El departamento de Urbanismo autorizó realizar unas obras en la fachada del edificio número seis de la plaza de la Paz de Castellón tras los ruegos de los propietarios de resolver las filtraciones de agua. Estos trabajos requerían intervenir sobre un mural que ornamentaba la finca desde el año 1986 y cuyo autor era Juan Ripollés, un pintor y escultor español de prestigio mundial que durante muchos años residió en la provincia castellonense. Al tratarse de una obra de arte ubicada en una pared privada, el encargado de Urbanismo requirió un informe técnico a la dirigente de Compromís al frente de Cultura, Verónica Ruíz, que acreditase la intervención. Este informe especificó que el mural de Ripollés Tiriteros, Las niñas y los niños de Castellón a todos los niños y niñas del mundo’ “se encuentra en una pared de propiedad privada y que, efectivamente, ha de ser reparada”. Con esta frase, la fachada apareció sin el mural de la noche a la mañana bajo la perpleja mirada de los vecinos, quienes mostraron sus inquietudes en redes sociales contra la decisión de hacer desaparecer el mural. Desde entonces, PSOE y Compromís se culpan mutuamente de ser los causantes del incidente.

Pero este conflicto va más allá y se traslada también a la polémica retirada de la "cruz franquista" ubicada en el parque de Ribalta. Uno de los principales objetivos del tripartito de izquierdas ha sido el de acabar con la cruz del Monumento a los Caídos del Parque Ribalta, si bien este símbolo se resignificó en la sesión plenaria del año 1979 para que se convirtiese en un símbolo de concordia y homenaje a todas las víctimas de la violencia. La alcaldesa socialista Amparo Marco decidió en el año 2018 delegar todas las competencias al respecto sobre Verónica Ruiz, evitando así convertirse en promotora principal de la retirada. Sin embargo, la dirigente de Compromís ha optado por una nueva estrategia que volvería a trasladar la “patata caliente” al PSPV. Tan sólo un día después de lo acontecido con el mural de Ripollés, el área de Cultura ha pasado los documentos de intervención en la Cruz de Ribalta a Urbanismo para que sea José Luis López el que en última instancia firme el derribo y asuma las responsabilidades. Un compromiso que podría llevarlo hasta los Tribunales, ya que multitud de colectivos y organizaciones tienen preparadas demandas contra la retirada de la cruz.

El PP avisa de "prevaricación y falsedad documental"

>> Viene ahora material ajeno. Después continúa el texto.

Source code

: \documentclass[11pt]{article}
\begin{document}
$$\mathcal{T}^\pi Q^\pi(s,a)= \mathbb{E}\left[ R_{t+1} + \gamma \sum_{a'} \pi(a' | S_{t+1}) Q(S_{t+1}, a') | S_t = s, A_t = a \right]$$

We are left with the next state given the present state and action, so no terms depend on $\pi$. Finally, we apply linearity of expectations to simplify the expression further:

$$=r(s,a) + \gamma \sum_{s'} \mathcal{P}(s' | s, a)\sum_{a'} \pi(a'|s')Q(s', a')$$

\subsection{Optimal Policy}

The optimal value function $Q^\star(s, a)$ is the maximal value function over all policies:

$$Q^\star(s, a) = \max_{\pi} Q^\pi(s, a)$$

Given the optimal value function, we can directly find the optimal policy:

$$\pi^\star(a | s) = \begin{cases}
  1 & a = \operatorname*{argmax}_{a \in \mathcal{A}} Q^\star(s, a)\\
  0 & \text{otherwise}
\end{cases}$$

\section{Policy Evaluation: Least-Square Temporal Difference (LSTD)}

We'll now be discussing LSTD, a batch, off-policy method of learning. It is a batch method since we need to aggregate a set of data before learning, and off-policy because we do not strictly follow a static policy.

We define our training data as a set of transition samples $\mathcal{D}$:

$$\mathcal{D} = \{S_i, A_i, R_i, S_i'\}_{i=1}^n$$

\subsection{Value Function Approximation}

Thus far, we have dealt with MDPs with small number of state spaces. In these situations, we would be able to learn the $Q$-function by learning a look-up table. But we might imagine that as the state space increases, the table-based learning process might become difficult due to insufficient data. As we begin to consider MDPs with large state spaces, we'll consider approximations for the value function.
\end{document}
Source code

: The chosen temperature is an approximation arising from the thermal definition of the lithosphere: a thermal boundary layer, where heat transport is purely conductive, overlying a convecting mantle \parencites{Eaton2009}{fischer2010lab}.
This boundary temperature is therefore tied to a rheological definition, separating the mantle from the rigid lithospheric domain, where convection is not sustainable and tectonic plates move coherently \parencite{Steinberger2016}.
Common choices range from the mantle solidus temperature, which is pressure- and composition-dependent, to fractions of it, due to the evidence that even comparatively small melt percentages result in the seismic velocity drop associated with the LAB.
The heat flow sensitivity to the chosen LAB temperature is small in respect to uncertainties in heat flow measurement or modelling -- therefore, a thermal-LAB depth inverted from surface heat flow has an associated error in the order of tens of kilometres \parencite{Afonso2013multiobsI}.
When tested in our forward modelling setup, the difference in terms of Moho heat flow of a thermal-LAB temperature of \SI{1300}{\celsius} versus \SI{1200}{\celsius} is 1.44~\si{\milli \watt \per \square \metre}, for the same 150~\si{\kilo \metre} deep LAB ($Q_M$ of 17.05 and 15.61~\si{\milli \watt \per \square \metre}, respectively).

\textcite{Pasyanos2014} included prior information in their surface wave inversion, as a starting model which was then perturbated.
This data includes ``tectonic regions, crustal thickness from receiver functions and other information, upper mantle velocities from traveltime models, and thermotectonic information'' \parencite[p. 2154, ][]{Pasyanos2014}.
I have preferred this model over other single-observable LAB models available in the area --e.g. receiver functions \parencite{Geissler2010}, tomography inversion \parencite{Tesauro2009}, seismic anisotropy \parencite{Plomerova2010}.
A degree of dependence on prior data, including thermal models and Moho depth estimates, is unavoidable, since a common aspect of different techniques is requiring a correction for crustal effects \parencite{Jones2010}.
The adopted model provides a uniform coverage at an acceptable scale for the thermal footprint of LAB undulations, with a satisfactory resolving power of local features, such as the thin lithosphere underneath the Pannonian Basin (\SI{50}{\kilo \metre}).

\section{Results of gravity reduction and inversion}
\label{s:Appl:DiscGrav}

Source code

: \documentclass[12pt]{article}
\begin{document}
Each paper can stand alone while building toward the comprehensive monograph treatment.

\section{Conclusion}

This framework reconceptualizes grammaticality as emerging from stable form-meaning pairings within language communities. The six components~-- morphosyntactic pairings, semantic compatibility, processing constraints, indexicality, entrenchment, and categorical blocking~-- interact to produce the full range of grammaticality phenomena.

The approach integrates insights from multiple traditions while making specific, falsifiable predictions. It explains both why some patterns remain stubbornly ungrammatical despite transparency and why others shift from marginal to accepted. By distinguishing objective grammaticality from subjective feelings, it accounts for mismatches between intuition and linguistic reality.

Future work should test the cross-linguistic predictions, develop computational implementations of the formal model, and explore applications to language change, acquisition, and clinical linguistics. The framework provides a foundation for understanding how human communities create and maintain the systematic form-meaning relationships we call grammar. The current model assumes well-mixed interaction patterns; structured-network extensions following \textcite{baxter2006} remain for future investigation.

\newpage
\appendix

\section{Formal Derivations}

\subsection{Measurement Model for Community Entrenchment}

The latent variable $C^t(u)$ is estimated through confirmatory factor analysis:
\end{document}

La portavoz del Grupo Municipal Popular en el Ayuntamiento de Castellón, Begoña Carrasco, ya ha advertido que “la alcaldesa Amparo Marco está en riesgo de cometer prevaricación y falsedad documental si continúa adelante con sus planes de derribar la cruz del Ribalta. La decisión está basada en una definición que ignora conscientemente y a sabiendas la verdadera identidad del monumento, que no tiene nada que ver con la cruz de los caídos ni ninguna simbología franquista, sino que ahora es un mero símbolo religioso de homenaje y recuerdo a las víctimas de la violencia sin exaltación ideológica de tipo alguno. El que avisa no es traidor”.

Carrasco se ha pronunciado en estos términos después de conocer que la Concejalía de Memoria Democrática que también dirige Verónica Ruiz haya firmado la orden de derribo del monumento, y haya transferido la resolución al área de Urbanismo para que autorice y proceda a su ejecución.